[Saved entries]
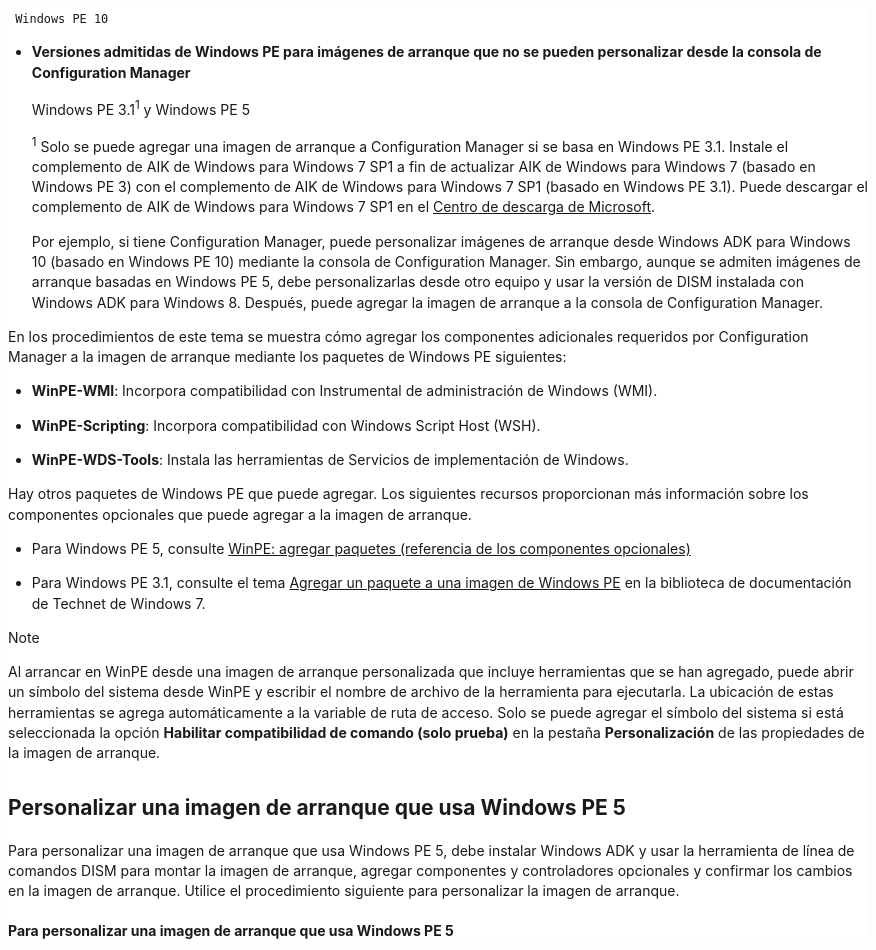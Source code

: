      Windows PE 10  

-   **Versiones admitidas de Windows PE para imágenes de arranque que no se pueden personalizar desde la consola de Configuration Manager**  

     Windows PE 3.1<sup>1</sup> y Windows PE 5  

     <sup>1</sup> Solo se puede agregar una imagen de arranque a Configuration Manager si se basa en Windows PE 3.1. Instale el complemento de AIK de Windows para Windows 7 SP1 a fin de actualizar AIK de Windows para Windows 7 (basado en Windows PE 3) con el complemento de AIK de Windows para Windows 7 SP1 (basado en Windows PE 3.1). Puede descargar el complemento de AIK de Windows para Windows 7 SP1 en el [Centro de descarga de Microsoft](http://www.microsoft.com/download/details.aspx?id=5188).  

     Por ejemplo, si tiene Configuration Manager, puede personalizar imágenes de arranque desde Windows ADK para Windows 10 (basado en Windows PE 10) mediante la consola de Configuration Manager. Sin embargo, aunque se admiten imágenes de arranque basadas en Windows PE 5, debe personalizarlas desde otro equipo y usar la versión de DISM instalada con Windows ADK para Windows 8. Después, puede agregar la imagen de arranque a la consola de Configuration Manager.  

 En los procedimientos de este tema se muestra cómo agregar los componentes adicionales requeridos por Configuration Manager a la imagen de arranque mediante los paquetes de Windows PE siguientes:  

-   **WinPE-WMI**: Incorpora compatibilidad con Instrumental de administración de Windows (WMI).  

-   **WinPE-Scripting**: Incorpora compatibilidad con Windows Script Host (WSH).  

-   **WinPE-WDS-Tools**: Instala las herramientas de Servicios de implementación de Windows.  

 Hay otros paquetes de Windows PE que puede agregar. Los siguientes recursos proporcionan más información sobre los componentes opcionales que puede agregar a la imagen de arranque.  

-   Para Windows PE 5, consulte [WinPE: agregar paquetes (referencia de los componentes opcionales)](https://msdn.microsoft.com/library/windows/hardware/dn938382\(v=vs.85\).aspx)  

-   Para Windows PE 3.1, consulte el tema [Agregar un paquete a una imagen de Windows PE](http://technet.microsoft.com/library/dd799312\(v=WS.10\).aspx) en la biblioteca de documentación de Technet de Windows 7.  

> [!NOTE]
>Al arrancar en WinPE desde una imagen de arranque personalizada que incluye herramientas que se han agregado, puede abrir un símbolo del sistema desde WinPE y escribir el nombre de archivo de la herramienta para ejecutarla. La ubicación de estas herramientas se agrega automáticamente a la variable de ruta de acceso. Solo se puede agregar el símbolo del sistema si está seleccionada la opción **Habilitar compatibilidad de comando (solo prueba)** en la pestaña **Personalización** de las propiedades de la imagen de arranque.

## <a name="customize-a-boot-image-that-uses-windows-pe-5"></a>Personalizar una imagen de arranque que usa Windows PE 5  
 Para personalizar una imagen de arranque que usa Windows PE 5, debe instalar Windows ADK y usar la herramienta de línea de comandos DISM para montar la imagen de arranque, agregar componentes y controladores opcionales y confirmar los cambios en la imagen de arranque. Utilice el procedimiento siguiente para personalizar la imagen de arranque.  

#### <a name="to-customize-a-boot-image-that-uses-windows-pe-5"></a>Para personalizar una imagen de arranque que usa Windows PE 5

#### WHAT NEEDS TO BE DONE:
Every line from the top of the entries through the line that holds "<sup>1</sup> Solo se" is to be quoted exactly, please, and nothing else; omit the pictures.

#### RESULT OF THIS TASK:
Source code

:      Windows PE 10  

-   **Versiones admitidas de Windows PE para imágenes de arranque que no se pueden personalizar desde la consola de Configuration Manager**  

     Windows PE 3.1<sup>1</sup> y Windows PE 5  

     <sup>1</sup> Solo se puede agregar una imagen de arranque a Configuration Manager si se basa en Windows PE 3.1. Instale el complemento de AIK de Windows para Windows 7 SP1 a fin de actualizar AIK de Windows para Windows 7 (basado en Windows PE 3) con el complemento de AIK de Windows para Windows 7 SP1 (basado en Windows PE 3.1). Puede descargar el complemento de AIK de Windows para Windows 7 SP1 en el [Centro de descarga de Microsoft](http://www.microsoft.com/download/details.aspx?id=5188).  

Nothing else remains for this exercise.